▶ [Directions]:
Using the word "Gentes" as the filter, copy each matching line from the records.

▶ [Exercise input]:
————

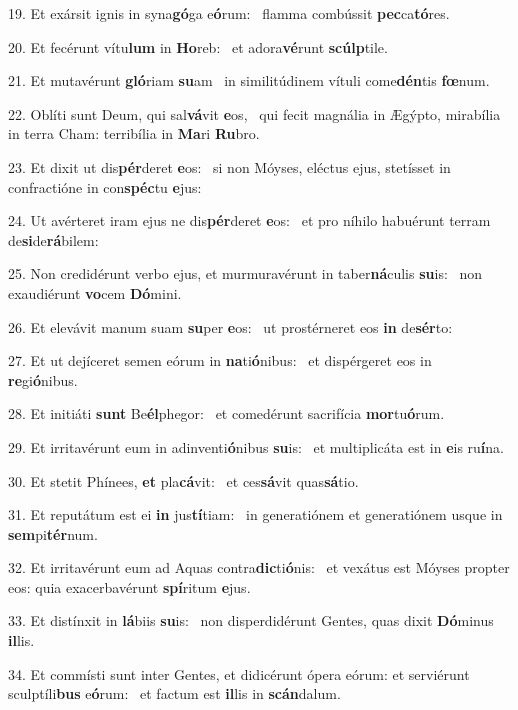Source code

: 19. Et exársit ignis in syna\textbf{gó}ga e\textbf{ó}rum: \ast\  flamma combússit \textbf{pec}ca\textbf{tó}res.\

20. Et fecérunt vítu\textbf{lum} in \textbf{Ho}reb: \ast\  et adora\textbf{vé}runt \textbf{scúlp}tile.\

21. Et mutavérunt \textbf{gló}riam \textbf{su}am \ast\  in similitúdinem vítuli come\textbf{dén}tis \textbf{fœ}num.\

22. Oblíti sunt Deum, qui sal\textbf{vá}vit \textbf{e}os, \ast\  qui fecit magnália in Ægýpto, mirabília in terra Cham: terribília in \textbf{Ma}ri \textbf{Ru}bro.\

23. Et dixit ut dis\textbf{pér}deret \textbf{e}os: \ast\  si non Móyses, eléctus ejus, stetísset in confractióne in con\textbf{spéc}tu \textbf{e}jus:\

24. Ut avérteret iram ejus ne dis\textbf{pér}deret \textbf{e}os: \ast\  et pro níhilo habuérunt terram de\textbf{si}de\textbf{rá}bilem:\

25. Non credidérunt verbo ejus, et murmuravérunt in taber\textbf{ná}culis \textbf{su}is: \ast\  non exaudiérunt \textbf{vo}cem \textbf{Dó}mini.\

26. Et elevávit manum suam \textbf{su}per \textbf{e}os: \ast\  ut prostérneret eos \textbf{in} de\textbf{sér}to:\

27. Et ut dejíceret semen eórum in \textbf{na}ti\textbf{ó}nibus: \ast\  et dispérgeret eos in \textbf{re}gi\textbf{ó}nibus.\

28. Et initiáti \textbf{sunt} Be\textbf{él}phegor: \ast\  et comedérunt sacrifícia \textbf{mor}tu\textbf{ó}rum.\

29. Et irritavérunt eum in adinventi\textbf{ó}nibus \textbf{su}is: \ast\  et multiplicáta est in \textbf{e}is ru\textbf{í}na.\

30. Et stetit Phínees, \textbf{et} pla\textbf{cá}vit: \ast\  et ces\textbf{sá}vit quas\textbf{sá}tio.\

31. Et reputátum est ei \textbf{in} jus\textbf{tí}tiam: \ast\  in generatiónem et generatiónem usque in \textbf{sem}pi\textbf{tér}num.\

32. Et irritavérunt eum ad Aquas contra\textbf{dic}ti\textbf{ó}nis: \ast\  et vexátus est Móyses propter eos: quia exacerbavérunt \textbf{spí}ritum \textbf{e}jus.\

33. Et distínxit in \textbf{lá}biis \textbf{su}is: \ast\  non disperdidérunt Gentes, quas dixit \textbf{Dó}minus \textbf{il}lis.\

34. Et commísti sunt inter Gentes, et didicérunt ópera eórum: et serviérunt sculptíli\textbf{bus} e\textbf{ó}rum: \ast\  et factum est \textbf{il}lis in \textbf{scán}dalum.\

————

▶ [Expected answer]:
33. Et distínxit in \textbf{lá}biis \textbf{su}is: \ast\  non disperdidérunt Gentes, quas dixit \textbf{Dó}minus \textbf{il}lis.\
34. Et commísti sunt inter Gentes, et didicérunt ópera eórum: et serviérunt sculptíli\textbf{bus} e\textbf{ó}rum: \ast\  et factum est \textbf{il}lis in \textbf{scán}dalum.\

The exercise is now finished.